▶ _STUDY MATERIAL_
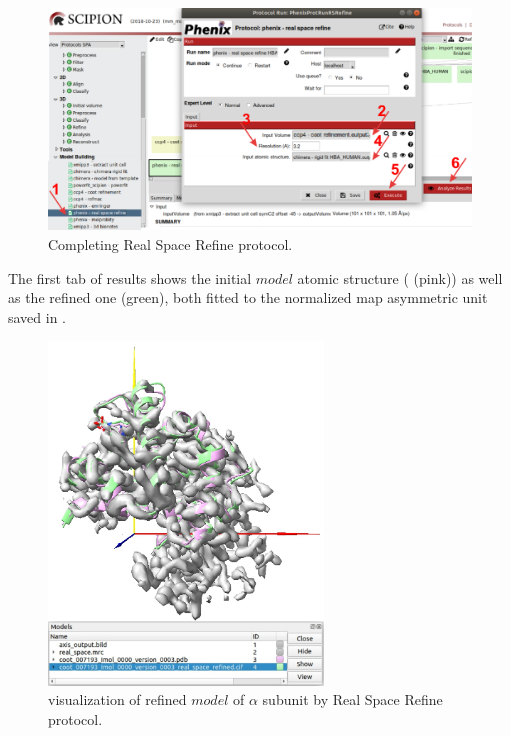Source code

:  \begin{figure}[H]
  \centering 
  \captionsetup{width=.9\linewidth} 
  \includegraphics[width=1\textwidth]{Images/Fig29}
  \caption{Completing \phenix Real Space Refine protocol.}
  \label{fig:phenix_real_space_refine_protocol}
  \end{figure}
 
 The first tab of results shows the initial $model$ atomic structure  ( (pink)) as well as the refined one (green), both fitted to the normalized map asymmetric unit saved in \coot. 
 
 \begin{figure}[H]
  \centering 
  \captionsetup{width=.9\linewidth} 
  \includegraphics[width=0.65\textwidth]{Images/Fig30}
  \caption{\chimera visualization of refined $model$ of  $\alpha$ subunit by \phenix Real Space Refine protocol.}
  \label{fig:phenix_real_space_refine_chimera}
  \end{figure}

▶ _WHAT IS BEING ASKED_
Give back the material exactly as written, images excluded.

▶ _REPLY TO THE TASK_
Source code

:  \begin{figure}[H]
  \centering 
  \captionsetup{width=.9\linewidth} 
  \includegraphics[width=1\textwidth]{Images/Fig29}
  \caption{Completing \phenix Real Space Refine protocol.}
  \label{fig:phenix_real_space_refine_protocol}
  \end{figure}
 
 The first tab of results shows the initial $model$ atomic structure  ( (pink)) as well as the refined one (green), both fitted to the normalized map asymmetric unit saved in \coot. 
 
 \begin{figure}[H]
  \centering 
  \captionsetup{width=.9\linewidth} 
  \includegraphics[width=0.65\textwidth]{Images/Fig30}
  \caption{\chimera visualization of refined $model$ of  $\alpha$ subunit by \phenix Real Space Refine protocol.}
  \label{fig:phenix_real_space_refine_chimera}
  \end{figure}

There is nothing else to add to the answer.